In the call with analysts to discuss the company’s latest results,
outgoing Expedia Group CEO Peter Kern discussed the company’s shift in investments
in the last year from more than 20 brands down to three – Expedia.com,
Hotels.com and Vrbo – or fewer in every region. 

“We eliminated dependency on 76 different agencies around
the globe and instead built an entire full-service marketing, creative and
media buying team internally. We consolidated all performance marketing into
one group, with unified data and tools allowing us to optimize across brands
and bring programmatic approaches to everything we do in metasearch, social,
SEO and everywhere else,” he said.

“And we fundamentally shifted the business from
transactional web arbitrage to app-first focused on acquiring and retaining the
customers with the highest LTV [lifetime value] and return on investment.”

Looking ahead, Kern said the company is on a “learning
journey” to determine whether to advertise the three brands as a “family of
products that work together” or if they should be kept separate. 

As Kern has referenced in the past, the last couple of years
were all about overhauling Expedia Group’s tech platform and marketing model,
which resulted in a pullback in some international markets.
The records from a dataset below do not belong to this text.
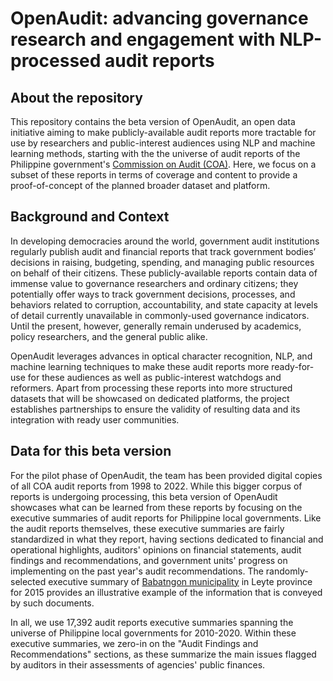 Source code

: # OpenAudit: advancing governance research and engagement with NLP-processed audit reports

## About the repository

This repository contains the beta version of OpenAudit, an open data initiative aiming to make publicly-available audit reports more tractable for use by researchers and public-interest audiences using NLP and machine learning methods, starting with the the universe of audit reports of the Philippine government's [Commission on Audit (COA)](https://www.coa.gov.ph/). Here, we focus on a subset of these reports in terms of coverage and content to provide a proof-of-concept of the planned broader dataset and platform. 

## Background and Context

In developing democracies around the world, government audit institutions regularly publish audit and financial reports that track government bodies’ decisions in raising, budgeting, spending, and managing public resources on behalf of their citizens. These publicly-available reports contain data of immense value to governance researchers and ordinary citizens; they potentially offer ways to track government decisions, processes, and behaviors related to corruption, accountability, and state capacity at levels of detail currently unavailable in commonly-used governance indicators. Until the present, however, generally remain underused by academics, policy researchers, and the general public alike. 

OpenAudit leverages advances in optical character recognition, NLP, and machine learning techniques to make these audit reports more ready-for-use for these audiences as well as public-interest watchdogs and reformers. Apart from processing these reports into more structured datasets that will be showcased on dedicated platforms, the project establishes partnerships to ensure the validity of resulting data and its integration with ready user communities. 

## Data for this beta version

For the pilot phase of OpenAudit, the team has been provided digital copies of all COA audit reports from 1998 to 2022. While this bigger corpus of reports is undergoing processing, this beta version of OpenAudit showcases what can be learned from these reports by focusing on the executive summaries of audit reports for Philippine local governments. Like the audit reports themselves, these executive summaries are fairly standardized in what they report, having sections dedicated to financial and operational highlights, auditors' opinions on financial statements, audit findings and recommendations, and government units' progress on implementing on the past year's audit recommendations. The randomly-selected executive summary of [Babatngon municipality](https://www.coa.gov.ph/download/3322/leyte/42439/babatngon-executive-summary-2015.pdf) in Leyte province for 2015 provides an illustrative example of the information that is conveyed by such documents. 

In all, we use 17,392 audit reports executive summaries spanning the universe of Philippine local governments for 2010-2020. Within these executive summaries, we zero-in on the "Audit Findings and Recommendations" sections, as these summarize the main issues flagged by auditors in their assessments of agencies' public finances.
Now, he said, the
company will be more aggressive with its global expansion.

“In ’24 you will see us spend up in a number of markets to
reclaim real share where we believe we have the right to win.”

Meanwhile at Booking Holdings, which reports marketing
independent of sales, the cost as a percentage of its $21.4 billion revenue was down slightly
from 2022 to 32%. 

In the call with analysts in February, the company said it
is pleased with its performance in what is a “competitive marketplace” for
advertising and marketing.

“We’ve improved our abilities in using performance marketing channels even more effectively
and are now better focused on our brand spending,” said CEO Glenn Fogel.

“On loyalty,
we’ve expanded and enhanced our Genius loyalty program at Booking.com to
deliver more benefits to more of our traveler customers with more of our
property and rental car partners participating. And lastly, we are continuing
to strengthen the direct relationship with our travelers as our mobile app room
nights and total direct room nights continue to increase in our mix.”

And for this
year, Booking Holdings said it expects its continued focused to drive direct
business to be a “source of leverage” for the company.